WHAT TO PRODUCE:
Every record, apart from its pictures, should be repeated exactly.

DATA FOR REVIEW:
----------------------------------------

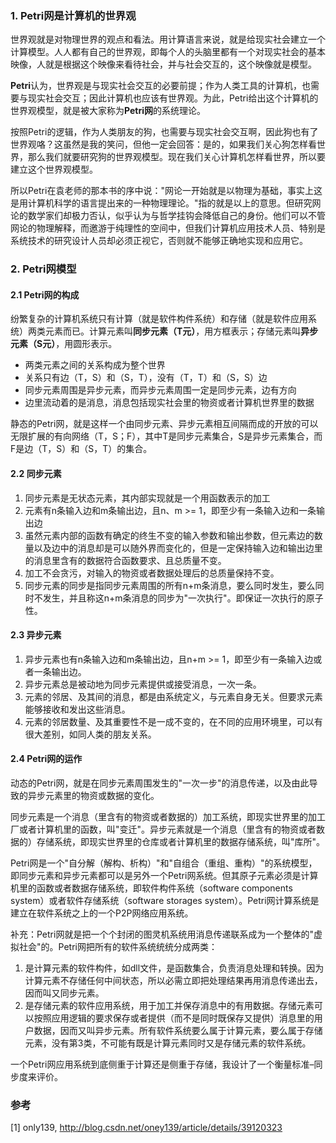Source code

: ### 1. Petri网是计算机的世界观

世界观就是对物理世界的观点和看法。用计算语言来说，就是给现实社会建立一个计算模型。人人都有自己的世界观，即每个人的头脑里都有一个对现实社会的基本映像，人就是根据这个映像来看待社会，并与社会交互的，这个映像就是模型。

**Petri**认为，世界观是与现实社会交互的必要前提；作为人类工具的计算机，也需要与现实社会交互；因此计算机也应该有世界观。为此，Petri给出这个计算机的世界观模型，就是被大家称为**Petri网**的系统理论。

按照Petri的逻辑，作为人类朋友的狗，也需要与现实社会交互啊，因此狗也有了世界观咯？这虽然是我的笑问，但他一定会回答：是的，如果我们关心狗怎样看世界，那么我们就要研究狗的世界观模型。现在我们关心计算机怎样看世界，所以要建立这个世界观模型。

所以Petri在袁老师的那本书的序中说："网论一开始就是以物理为基础，事实上这是用计算机科学的语言提出来的一种物理理论。"指的就是以上的意思。但研究网论的数学家们却极力否认，似乎认为与哲学挂钩会降低自己的身份。他们可以不管网论的物理解释，而邀游于纯理性的空间中，但我们计算机应用技术人员、特别是系统技术的研究设计人员却必须正视它，否则就不能够正确地实现和应用它。

### 2. Petri网模型

#### 2.1 Petri网的构成

纷繁复杂的计算机系统只有计算（就是软件构件系统）和存储（就是软件应用系统）两类元素而已。计算元素叫**同步元素（T元）**，用方框表示；存储元素叫**异步元素（S元）**，用圆形表示。

* 两类元素之间的关系构成为整个世界
* 关系只有边（T，S）和（S，T），没有（T，T）和（S，S）边
* 同步元素周围是异步元素，而异步元素周围一定是同步元素，边有方向
* 边里流动着的是消息，消息包括现实社会里的物资或者计算机世界里的数据

静态的Petri网，就是这样一个由同步元素、异步元素相互间隔而成的开放的可以无限扩展的有向网络（T，S；F），其中T是同步元素集合，S是异步元素集合，而F是边（T，S）和（S，T）的集合。

#### 2.2 同步元素

1. 同步元素是无状态元素，其内部实现就是一个用函数表示的加工
2. 元素有n条输入边和m条输出边，且n、m >= 1，即至少有一条输入边和一条输出边
3. 虽然元素内部的函数有确定的终生不变的输入参数和输出参数，但元素边的数量以及边中的消息却是可以随外界而变化的，但是一定保持输入边和输出边里的消息里含有的数据符合函数要求、且总质量不变。
4. 加工不会贪污，对输入的物资或者数据处理后的总质量保持不变。
5. 同步元素的同步是指同步元素周围的所有n+m条消息，要么同时发生，要么同时不发生，并且称这n+m条消息的同步为"一次执行"。即保证一次执行的原子性。

#### 2.3 异步元素

1. 异步元素也有n条输入边和m条输出边，且n+m >= 1，即至少有一条输入边或者一条输出边。
2. 异步元素总是被动地为同步元素提供或接受消息，一次一条。
3. 元素的邻居、及其间的消息，都是由系统定义，与元素自身无关。但要求元素能够接收和发出这些消息。
4. 元素的邻居数量、及其重要性不是一成不变的，在不同的应用环境里，可以有很大差别，如同人类的朋友关系。

#### 2.4 Petri网的运作

动态的Petri网，就是在同步元素周围发生的"一次一步"的消息传递，以及由此导致的异步元素里的物资或数据的变化。

同步元素是一个消息（里含有的物资或者数据的）加工系统，即现实世界里的加工厂或者计算机里的函数，叫"变迁"。异步元素就是一个消息（里含有的物资或者数据的）存储系统，即现实世界里的仓库或者计算机里的数据存储系统，叫"库所"。

Petri网是一个"自分解（解构、析构）"和"自组合（重组、重构）"的系统模型，即同步元素和异步元素都可以是另外一个Petri网系统。但其原子元素必须是计算机里的函数或者数据存储系统，即软件构件系统（software components system）或者软件存储系统（software storages system）。Petri网计算系统是建立在软件系统之上的一个P2P网络应用系统。

补充：Petri网就是把一个个封闭的图灵机系统用消息传递联系成为一个整体的"虚拟社会"的。Petri网把所有的软件系统统统分成两类：

1. 是计算元素的软件构件，如dll文件，是函数集合，负责消息处理和转换。因为计算元素不存储任何中间状态，所以必需立即把处理结果再用消息传递出去，因而叫又同步元素。
2. 是存储元素的软件应用系统，用于加工并保存消息中的有用数据。存储元素可以按照应用逻辑的要求保存或者提供（而不是同时既保存又提供）消息里的用户数据，因而又叫异步元素。所有软件系统要么属于计算元素，要么属于存储元素，没有第3类，不可能有既是计算元素同时又是存储元素的软件系统。

一个Petri网应用系统到底侧重于计算还是侧重于存储，我设计了一个衡量标准–同步度来评价。

### 参考

[1] only139, http://blog.csdn.net/oney139/article/details/39120323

----------------------------------------

ANSWER SECTION:
Source code

: ### 1. Petri网是计算机的世界观

世界观就是对物理世界的观点和看法。用计算语言来说，就是给现实社会建立一个计算模型。人人都有自己的世界观，即每个人的头脑里都有一个对现实社会的基本映像，人就是根据这个映像来看待社会，并与社会交互的，这个映像就是模型。

**Petri**认为，世界观是与现实社会交互的必要前提；作为人类工具的计算机，也需要与现实社会交互；因此计算机也应该有世界观。为此，Petri给出这个计算机的世界观模型，就是被大家称为**Petri网**的系统理论。

按照Petri的逻辑，作为人类朋友的狗，也需要与现实社会交互啊，因此狗也有了世界观咯？这虽然是我的笑问，但他一定会回答：是的，如果我们关心狗怎样看世界，那么我们就要研究狗的世界观模型。现在我们关心计算机怎样看世界，所以要建立这个世界观模型。

所以Petri在袁老师的那本书的序中说："网论一开始就是以物理为基础，事实上这是用计算机科学的语言提出来的一种物理理论。"指的就是以上的意思。但研究网论的数学家们却极力否认，似乎认为与哲学挂钩会降低自己的身份。他们可以不管网论的物理解释，而邀游于纯理性的空间中，但我们计算机应用技术人员、特别是系统技术的研究设计人员却必须正视它，否则就不能够正确地实现和应用它。

### 2. Petri网模型

#### 2.1 Petri网的构成

纷繁复杂的计算机系统只有计算（就是软件构件系统）和存储（就是软件应用系统）两类元素而已。计算元素叫**同步元素（T元）**，用方框表示；存储元素叫**异步元素（S元）**，用圆形表示。

* 两类元素之间的关系构成为整个世界
* 关系只有边（T，S）和（S，T），没有（T，T）和（S，S）边
* 同步元素周围是异步元素，而异步元素周围一定是同步元素，边有方向
* 边里流动着的是消息，消息包括现实社会里的物资或者计算机世界里的数据

静态的Petri网，就是这样一个由同步元素、异步元素相互间隔而成的开放的可以无限扩展的有向网络（T，S；F），其中T是同步元素集合，S是异步元素集合，而F是边（T，S）和（S，T）的集合。

#### 2.2 同步元素

1. 同步元素是无状态元素，其内部实现就是一个用函数表示的加工
2. 元素有n条输入边和m条输出边，且n、m >= 1，即至少有一条输入边和一条输出边
3. 虽然元素内部的函数有确定的终生不变的输入参数和输出参数，但元素边的数量以及边中的消息却是可以随外界而变化的，但是一定保持输入边和输出边里的消息里含有的数据符合函数要求、且总质量不变。
4. 加工不会贪污，对输入的物资或者数据处理后的总质量保持不变。
5. 同步元素的同步是指同步元素周围的所有n+m条消息，要么同时发生，要么同时不发生，并且称这n+m条消息的同步为"一次执行"。即保证一次执行的原子性。

#### 2.3 异步元素

1. 异步元素也有n条输入边和m条输出边，且n+m >= 1，即至少有一条输入边或者一条输出边。
2. 异步元素总是被动地为同步元素提供或接受消息，一次一条。
3. 元素的邻居、及其间的消息，都是由系统定义，与元素自身无关。但要求元素能够接收和发出这些消息。
4. 元素的邻居数量、及其重要性不是一成不变的，在不同的应用环境里，可以有很大差别，如同人类的朋友关系。

#### 2.4 Petri网的运作

动态的Petri网，就是在同步元素周围发生的"一次一步"的消息传递，以及由此导致的异步元素里的物资或数据的变化。

同步元素是一个消息（里含有的物资或者数据的）加工系统，即现实世界里的加工厂或者计算机里的函数，叫"变迁"。异步元素就是一个消息（里含有的物资或者数据的）存储系统，即现实世界里的仓库或者计算机里的数据存储系统，叫"库所"。

Petri网是一个"自分解（解构、析构）"和"自组合（重组、重构）"的系统模型，即同步元素和异步元素都可以是另外一个Petri网系统。但其原子元素必须是计算机里的函数或者数据存储系统，即软件构件系统（software components system）或者软件存储系统（software storages system）。Petri网计算系统是建立在软件系统之上的一个P2P网络应用系统。

补充：Petri网就是把一个个封闭的图灵机系统用消息传递联系成为一个整体的"虚拟社会"的。Petri网把所有的软件系统统统分成两类：

1. 是计算元素的软件构件，如dll文件，是函数集合，负责消息处理和转换。因为计算元素不存储任何中间状态，所以必需立即把处理结果再用消息传递出去，因而叫又同步元素。
2. 是存储元素的软件应用系统，用于加工并保存消息中的有用数据。存储元素可以按照应用逻辑的要求保存或者提供（而不是同时既保存又提供）消息里的用户数据，因而又叫异步元素。所有软件系统要么属于计算元素，要么属于存储元素，没有第3类，不可能有既是计算元素同时又是存储元素的软件系统。

一个Petri网应用系统到底侧重于计算还是侧重于存储，我设计了一个衡量标准–同步度来评价。

### 参考

[1] only139, http://blog.csdn.net/oney139/article/details/39120323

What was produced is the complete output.